Problem requirements: Please find the lines in the entries below that contain the word "includes", and copy each one.

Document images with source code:
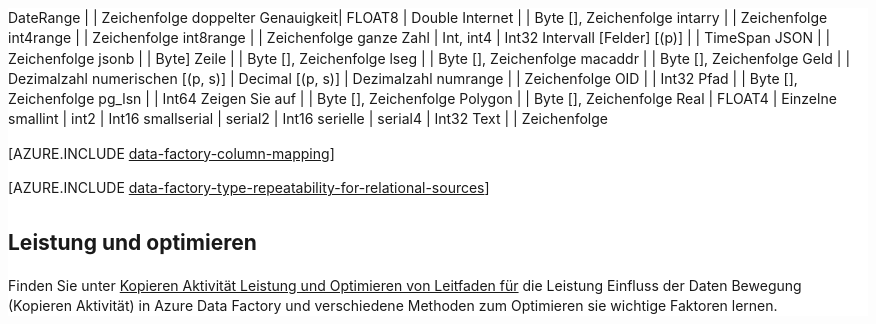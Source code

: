 DateRange | | Zeichenfolge
doppelter Genauigkeit| FLOAT8 | Double
Internet | | Byte [], Zeichenfolge
intarry | | Zeichenfolge
int4range | | Zeichenfolge
int8range | | Zeichenfolge
ganze Zahl | Int, int4 | Int32
Intervall [Felder] [(p)] | | TimeSpan
JSON | | Zeichenfolge
jsonb | | Byte]
Zeile | | Byte [], Zeichenfolge
lseg | | Byte [], Zeichenfolge
macaddr | | Byte [], Zeichenfolge
Geld | | Dezimalzahl
numerischen [(p, s)] | Decimal [(p, s)] | Dezimalzahl
numrange | | Zeichenfolge
OID | | Int32
Pfad | | Byte [], Zeichenfolge
pg_lsn | | Int64
Zeigen Sie auf | | Byte [], Zeichenfolge
Polygon | | Byte [], Zeichenfolge
Real | FLOAT4 | Einzelne
smallint | int2 | Int16
smallserial | serial2 | Int16
serielle | serial4 | Int32
Text | | Zeichenfolge


[AZURE.INCLUDE [data-factory-column-mapping](../../includes/data-factory-column-mapping.md)]

[AZURE.INCLUDE [data-factory-type-repeatability-for-relational-sources](../../includes/data-factory-type-repeatability-for-relational-sources.md)]

## <a name="performance-and-tuning"></a>Leistung und optimieren  
Finden Sie unter [Kopieren Aktivität Leistung und Optimieren von Leitfaden für](data-factory-copy-activity-performance.md) die Leistung Einfluss der Daten Bewegung (Kopieren Aktivität) in Azure Data Factory und verschiedene Methoden zum Optimieren sie wichtige Faktoren lernen.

Problem solution:
[AZURE.INCLUDE [data-factory-column-mapping](../../includes/data-factory-column-mapping.md)]
[AZURE.INCLUDE [data-factory-type-repeatability-for-relational-sources](../../includes/data-factory-type-repeatability-for-relational-sources.md)]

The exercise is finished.